## Problem statement:
Copy all the lines of the data that include the word "same".
+++ Working data +++
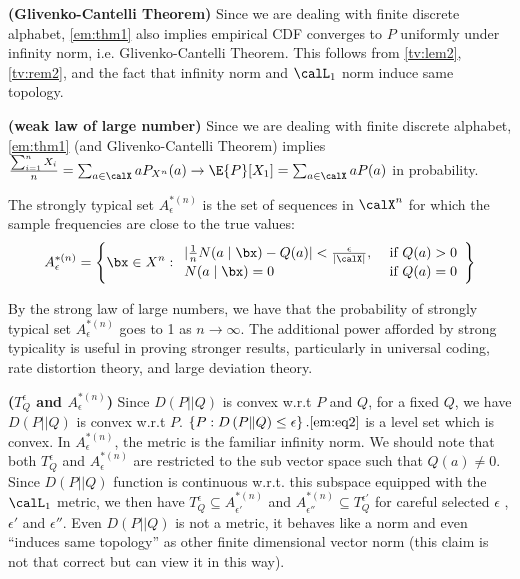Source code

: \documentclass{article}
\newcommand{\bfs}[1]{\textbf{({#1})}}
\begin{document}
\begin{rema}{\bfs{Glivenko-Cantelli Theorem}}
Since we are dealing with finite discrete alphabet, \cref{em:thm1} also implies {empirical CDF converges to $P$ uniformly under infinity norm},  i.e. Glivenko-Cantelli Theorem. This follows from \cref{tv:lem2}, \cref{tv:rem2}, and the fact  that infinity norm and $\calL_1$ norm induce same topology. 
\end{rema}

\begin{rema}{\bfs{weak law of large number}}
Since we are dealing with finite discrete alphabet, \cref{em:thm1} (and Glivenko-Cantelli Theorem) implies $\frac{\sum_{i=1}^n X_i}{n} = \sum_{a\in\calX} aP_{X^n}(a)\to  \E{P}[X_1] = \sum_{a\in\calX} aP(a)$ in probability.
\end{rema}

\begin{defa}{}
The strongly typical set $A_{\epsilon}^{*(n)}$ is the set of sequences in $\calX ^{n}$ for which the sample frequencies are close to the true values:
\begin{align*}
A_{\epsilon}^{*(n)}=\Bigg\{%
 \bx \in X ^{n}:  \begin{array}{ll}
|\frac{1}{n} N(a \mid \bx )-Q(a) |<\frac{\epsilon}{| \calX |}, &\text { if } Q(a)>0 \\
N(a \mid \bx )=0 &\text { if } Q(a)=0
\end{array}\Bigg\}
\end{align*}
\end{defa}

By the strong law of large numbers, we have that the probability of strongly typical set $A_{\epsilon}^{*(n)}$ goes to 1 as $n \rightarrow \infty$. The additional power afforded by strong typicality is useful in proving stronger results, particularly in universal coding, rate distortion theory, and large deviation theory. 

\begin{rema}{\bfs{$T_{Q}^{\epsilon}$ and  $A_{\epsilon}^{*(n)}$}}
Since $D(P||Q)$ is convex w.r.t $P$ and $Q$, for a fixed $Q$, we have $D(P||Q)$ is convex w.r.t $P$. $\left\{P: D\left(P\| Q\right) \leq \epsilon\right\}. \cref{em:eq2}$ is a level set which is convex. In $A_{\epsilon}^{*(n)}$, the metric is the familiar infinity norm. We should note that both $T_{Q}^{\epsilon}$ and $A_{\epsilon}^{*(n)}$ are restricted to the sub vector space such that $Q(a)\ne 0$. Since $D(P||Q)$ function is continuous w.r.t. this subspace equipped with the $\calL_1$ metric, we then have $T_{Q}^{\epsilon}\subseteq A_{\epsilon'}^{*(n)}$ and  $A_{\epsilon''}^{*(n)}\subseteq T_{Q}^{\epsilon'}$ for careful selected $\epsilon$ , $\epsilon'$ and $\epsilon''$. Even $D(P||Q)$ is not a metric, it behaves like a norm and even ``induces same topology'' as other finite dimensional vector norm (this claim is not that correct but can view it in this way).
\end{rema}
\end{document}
+++
+++ Working data +++
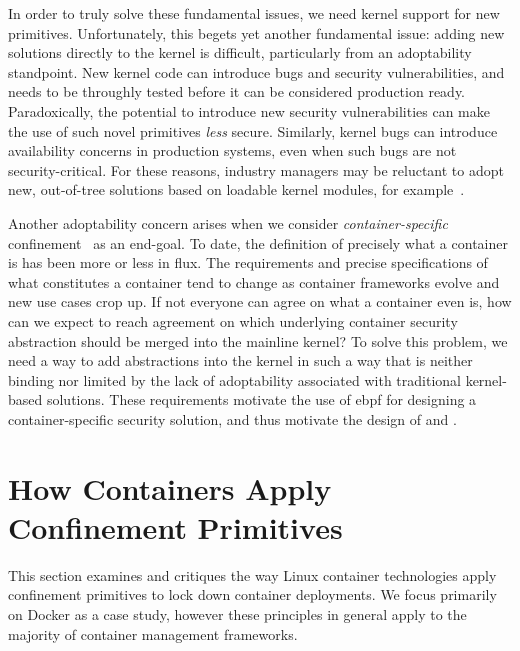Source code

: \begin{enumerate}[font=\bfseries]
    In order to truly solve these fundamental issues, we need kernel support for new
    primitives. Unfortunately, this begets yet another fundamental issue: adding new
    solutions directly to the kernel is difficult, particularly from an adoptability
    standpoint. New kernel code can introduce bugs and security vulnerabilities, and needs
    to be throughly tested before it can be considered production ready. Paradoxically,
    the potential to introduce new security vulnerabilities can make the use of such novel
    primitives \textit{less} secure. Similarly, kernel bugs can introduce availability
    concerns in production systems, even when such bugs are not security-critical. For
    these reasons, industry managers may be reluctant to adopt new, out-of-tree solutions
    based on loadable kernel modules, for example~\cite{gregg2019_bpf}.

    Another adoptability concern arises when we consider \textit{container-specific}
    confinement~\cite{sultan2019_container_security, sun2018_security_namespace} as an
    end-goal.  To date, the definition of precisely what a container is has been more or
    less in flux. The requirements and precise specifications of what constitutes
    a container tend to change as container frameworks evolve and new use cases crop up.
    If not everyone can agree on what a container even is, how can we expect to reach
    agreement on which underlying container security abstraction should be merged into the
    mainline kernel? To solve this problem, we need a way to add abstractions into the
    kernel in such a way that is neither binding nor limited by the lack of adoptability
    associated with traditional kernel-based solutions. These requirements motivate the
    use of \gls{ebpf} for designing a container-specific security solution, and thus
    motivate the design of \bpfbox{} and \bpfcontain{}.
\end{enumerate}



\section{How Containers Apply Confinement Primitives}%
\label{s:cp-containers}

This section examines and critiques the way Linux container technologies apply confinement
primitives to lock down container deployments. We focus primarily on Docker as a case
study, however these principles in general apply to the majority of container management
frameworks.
+++
+++ Working data +++
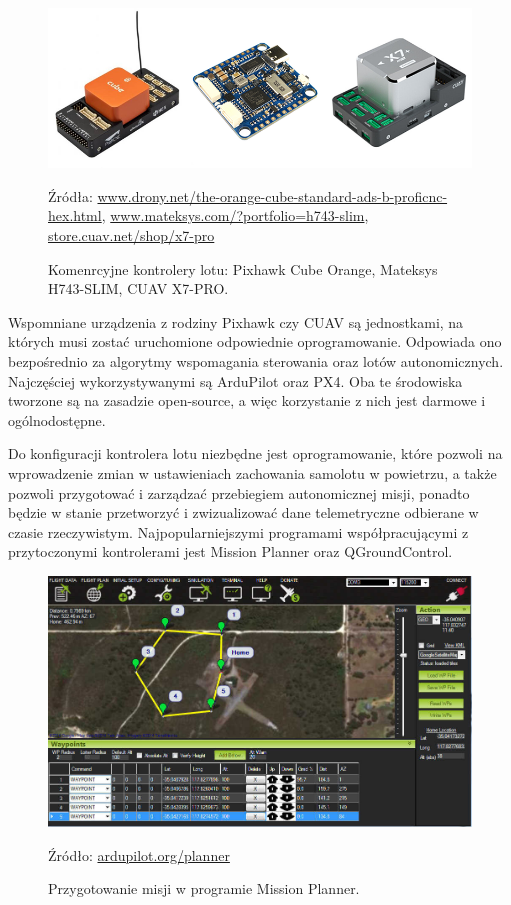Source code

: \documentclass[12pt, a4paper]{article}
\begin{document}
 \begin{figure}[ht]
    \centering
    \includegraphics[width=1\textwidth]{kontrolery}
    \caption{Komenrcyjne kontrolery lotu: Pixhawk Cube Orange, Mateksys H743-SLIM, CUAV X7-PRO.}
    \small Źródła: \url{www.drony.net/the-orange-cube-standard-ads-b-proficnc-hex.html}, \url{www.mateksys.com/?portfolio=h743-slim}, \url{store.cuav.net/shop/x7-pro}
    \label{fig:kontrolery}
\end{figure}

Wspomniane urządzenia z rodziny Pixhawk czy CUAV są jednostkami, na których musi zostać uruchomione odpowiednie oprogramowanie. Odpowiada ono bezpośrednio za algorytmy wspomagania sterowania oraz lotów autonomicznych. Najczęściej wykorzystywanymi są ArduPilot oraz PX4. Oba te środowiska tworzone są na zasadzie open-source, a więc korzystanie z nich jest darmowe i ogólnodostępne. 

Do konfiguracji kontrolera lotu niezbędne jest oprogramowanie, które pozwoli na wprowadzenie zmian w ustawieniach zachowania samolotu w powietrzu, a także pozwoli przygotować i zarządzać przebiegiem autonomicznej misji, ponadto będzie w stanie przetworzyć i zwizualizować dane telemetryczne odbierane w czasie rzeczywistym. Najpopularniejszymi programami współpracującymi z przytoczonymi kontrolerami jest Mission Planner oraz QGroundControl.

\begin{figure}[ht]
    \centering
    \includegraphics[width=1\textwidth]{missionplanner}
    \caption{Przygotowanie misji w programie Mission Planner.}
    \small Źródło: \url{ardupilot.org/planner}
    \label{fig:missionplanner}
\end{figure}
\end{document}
+++
## Solved exercise:
Since we are dealing with finite discrete alphabet, \cref{em:thm1} also implies {empirical CDF converges to $P$ uniformly under infinity norm},  i.e. Glivenko-Cantelli Theorem. This follows from \cref{tv:lem2}, \cref{tv:rem2}, and the fact  that infinity norm and $\calL_1$ norm induce same topology. 
Since $D(P||Q)$ is convex w.r.t $P$ and $Q$, for a fixed $Q$, we have $D(P||Q)$ is convex w.r.t $P$. $\left\{P: D\left(P\| Q\right) \leq \epsilon\right\}. \cref{em:eq2}$ is a level set which is convex. In $A_{\epsilon}^{*(n)}$, the metric is the familiar infinity norm. We should note that both $T_{Q}^{\epsilon}$ and $A_{\epsilon}^{*(n)}$ are restricted to the sub vector space such that $Q(a)\ne 0$. Since $D(P||Q)$ function is continuous w.r.t. this subspace equipped with the $\calL_1$ metric, we then have $T_{Q}^{\epsilon}\subseteq A_{\epsilon'}^{*(n)}$ and  $A_{\epsilon''}^{*(n)}\subseteq T_{Q}^{\epsilon'}$ for careful selected $\epsilon$ , $\epsilon'$ and $\epsilon''$. Even $D(P||Q)$ is not a metric, it behaves like a norm and even ``induces same topology'' as other finite dimensional vector norm (this claim is not that correct but can view it in this way).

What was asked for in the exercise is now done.